== Task to carry out ==
Read the data below line by line and copy each one with "različitih" in it.

== Source material ==
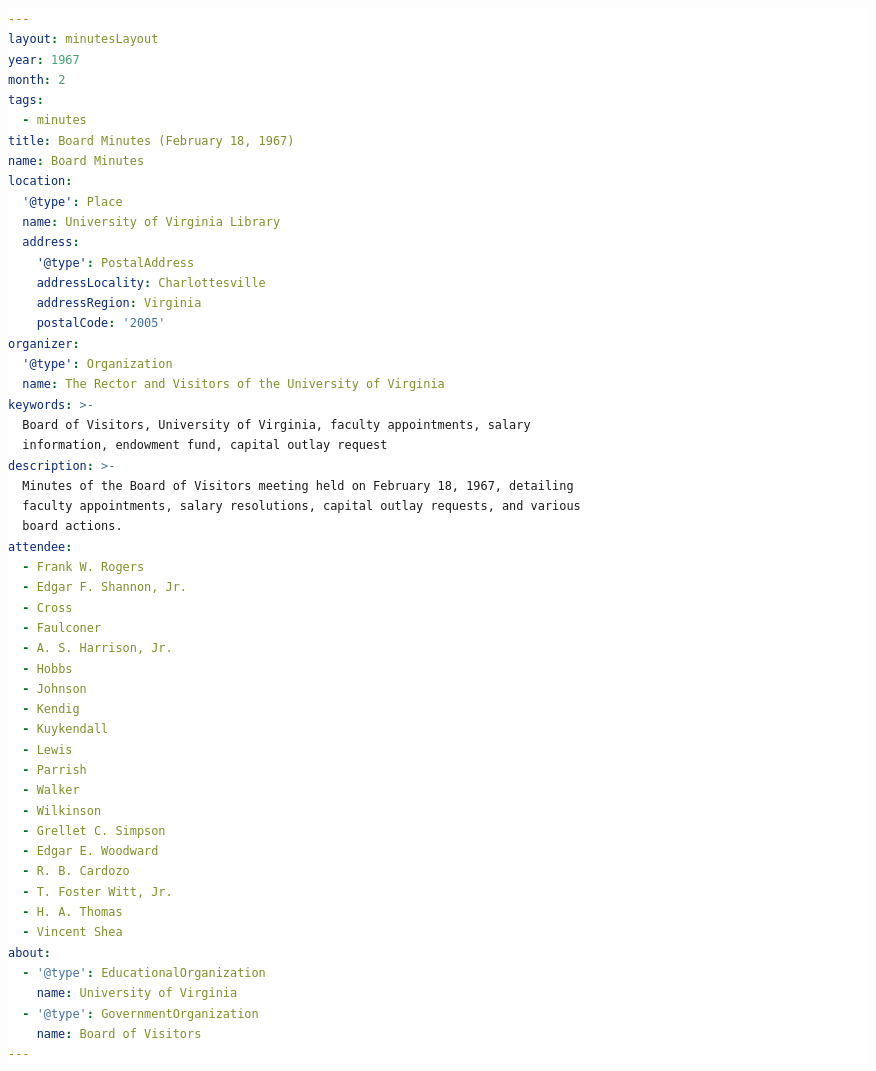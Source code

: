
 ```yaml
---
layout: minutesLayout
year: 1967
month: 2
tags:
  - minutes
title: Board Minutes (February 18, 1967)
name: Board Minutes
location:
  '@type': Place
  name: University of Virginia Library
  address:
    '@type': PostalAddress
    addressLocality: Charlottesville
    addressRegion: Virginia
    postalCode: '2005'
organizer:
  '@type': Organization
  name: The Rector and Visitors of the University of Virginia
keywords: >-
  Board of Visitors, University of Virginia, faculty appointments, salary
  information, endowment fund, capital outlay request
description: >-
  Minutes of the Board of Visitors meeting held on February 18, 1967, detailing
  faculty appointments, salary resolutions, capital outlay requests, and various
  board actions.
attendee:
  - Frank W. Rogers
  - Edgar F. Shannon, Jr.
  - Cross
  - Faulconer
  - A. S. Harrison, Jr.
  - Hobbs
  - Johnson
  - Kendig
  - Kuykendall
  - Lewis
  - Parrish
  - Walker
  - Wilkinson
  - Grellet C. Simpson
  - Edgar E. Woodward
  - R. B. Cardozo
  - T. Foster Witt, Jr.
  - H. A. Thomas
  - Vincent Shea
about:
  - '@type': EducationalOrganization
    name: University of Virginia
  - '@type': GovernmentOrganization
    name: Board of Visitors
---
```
--
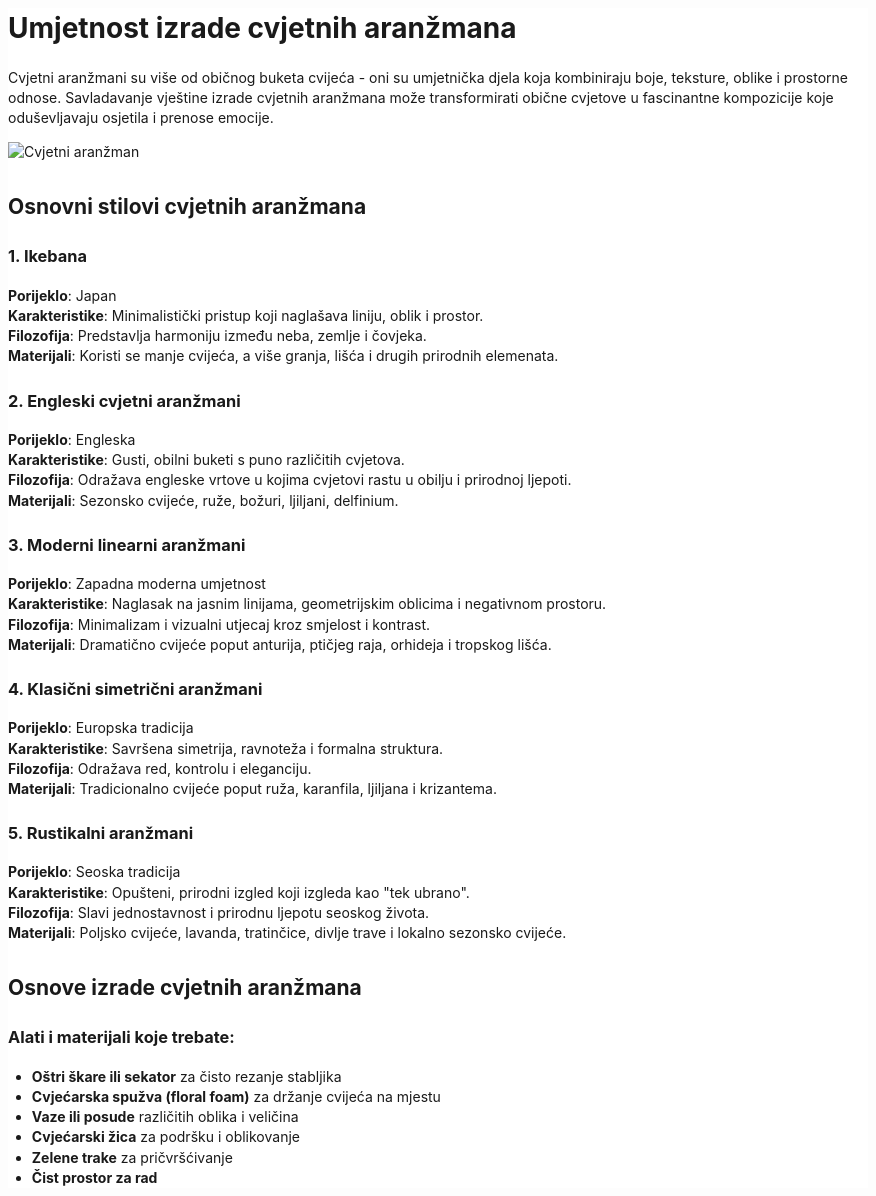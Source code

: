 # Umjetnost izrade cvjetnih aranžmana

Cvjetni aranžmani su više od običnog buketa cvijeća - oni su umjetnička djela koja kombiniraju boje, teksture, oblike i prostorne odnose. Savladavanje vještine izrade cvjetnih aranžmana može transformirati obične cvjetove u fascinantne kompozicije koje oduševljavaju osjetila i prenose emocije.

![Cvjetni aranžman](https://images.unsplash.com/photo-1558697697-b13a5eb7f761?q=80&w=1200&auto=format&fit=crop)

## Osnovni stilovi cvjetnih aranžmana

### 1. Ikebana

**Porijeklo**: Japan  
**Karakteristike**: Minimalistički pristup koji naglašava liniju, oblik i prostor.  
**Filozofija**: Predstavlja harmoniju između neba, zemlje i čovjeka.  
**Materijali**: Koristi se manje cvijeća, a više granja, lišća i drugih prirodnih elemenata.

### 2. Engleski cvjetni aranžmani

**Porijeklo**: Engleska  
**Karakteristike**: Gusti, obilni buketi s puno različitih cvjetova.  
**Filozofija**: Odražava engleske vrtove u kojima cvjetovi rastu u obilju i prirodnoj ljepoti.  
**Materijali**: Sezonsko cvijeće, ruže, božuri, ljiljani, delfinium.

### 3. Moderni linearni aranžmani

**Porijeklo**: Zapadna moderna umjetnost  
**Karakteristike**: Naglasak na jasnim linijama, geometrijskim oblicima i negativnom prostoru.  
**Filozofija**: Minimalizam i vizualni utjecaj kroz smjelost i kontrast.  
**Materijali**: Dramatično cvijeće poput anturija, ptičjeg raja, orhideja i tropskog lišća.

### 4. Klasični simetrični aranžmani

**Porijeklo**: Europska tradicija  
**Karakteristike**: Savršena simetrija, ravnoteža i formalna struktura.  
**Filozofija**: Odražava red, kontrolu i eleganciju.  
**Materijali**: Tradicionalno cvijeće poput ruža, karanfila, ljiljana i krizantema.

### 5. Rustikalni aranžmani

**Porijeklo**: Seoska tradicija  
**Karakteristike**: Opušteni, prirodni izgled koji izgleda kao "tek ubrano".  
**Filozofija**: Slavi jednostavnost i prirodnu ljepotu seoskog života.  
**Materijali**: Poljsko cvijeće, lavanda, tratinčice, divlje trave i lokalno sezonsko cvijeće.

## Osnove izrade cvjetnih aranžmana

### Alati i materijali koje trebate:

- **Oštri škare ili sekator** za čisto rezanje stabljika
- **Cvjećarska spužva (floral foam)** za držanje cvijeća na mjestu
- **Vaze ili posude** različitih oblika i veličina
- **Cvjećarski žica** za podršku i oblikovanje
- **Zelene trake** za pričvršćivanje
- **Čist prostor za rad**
...
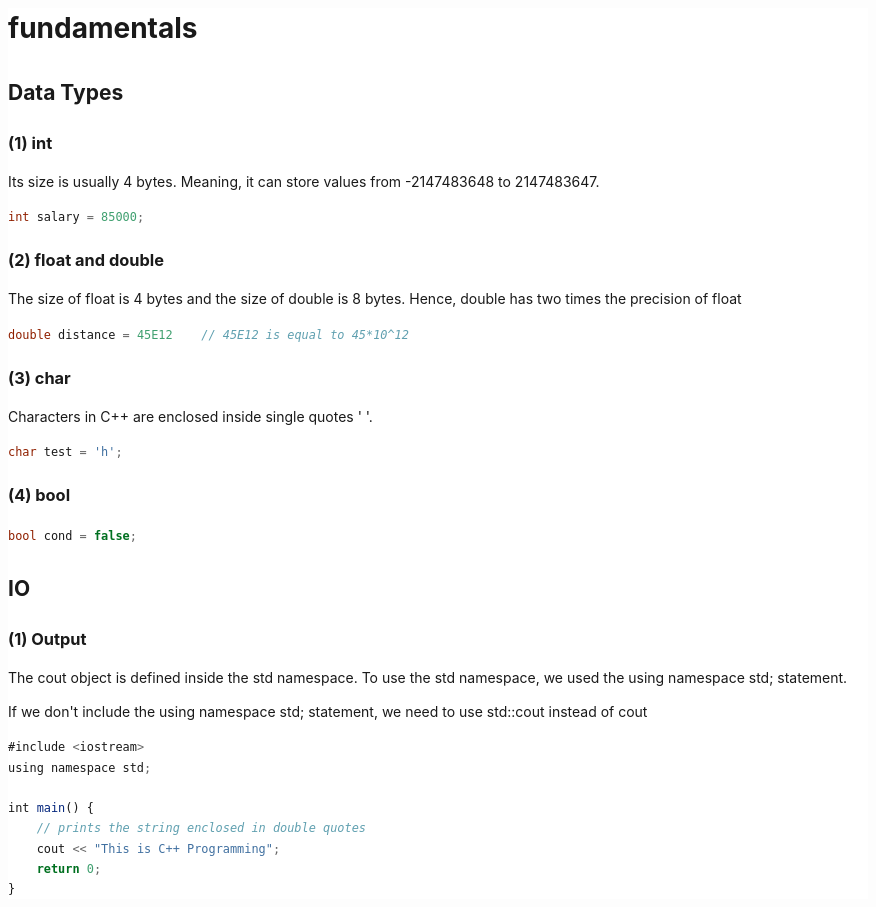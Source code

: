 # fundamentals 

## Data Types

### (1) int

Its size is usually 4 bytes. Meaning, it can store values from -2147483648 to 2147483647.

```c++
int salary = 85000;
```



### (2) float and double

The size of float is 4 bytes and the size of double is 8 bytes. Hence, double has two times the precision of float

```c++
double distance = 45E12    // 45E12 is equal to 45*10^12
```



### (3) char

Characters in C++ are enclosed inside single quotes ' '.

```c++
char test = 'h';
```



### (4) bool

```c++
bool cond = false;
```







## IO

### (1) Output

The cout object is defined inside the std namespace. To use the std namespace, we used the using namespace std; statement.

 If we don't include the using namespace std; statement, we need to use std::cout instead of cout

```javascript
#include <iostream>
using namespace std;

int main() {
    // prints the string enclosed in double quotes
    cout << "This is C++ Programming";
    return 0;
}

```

== Completed exercise ==
**Karakteristike**: Gusti, obilni buketi s puno različitih cvjetova.  
- **Vaze ili posude** različitih oblika i veličina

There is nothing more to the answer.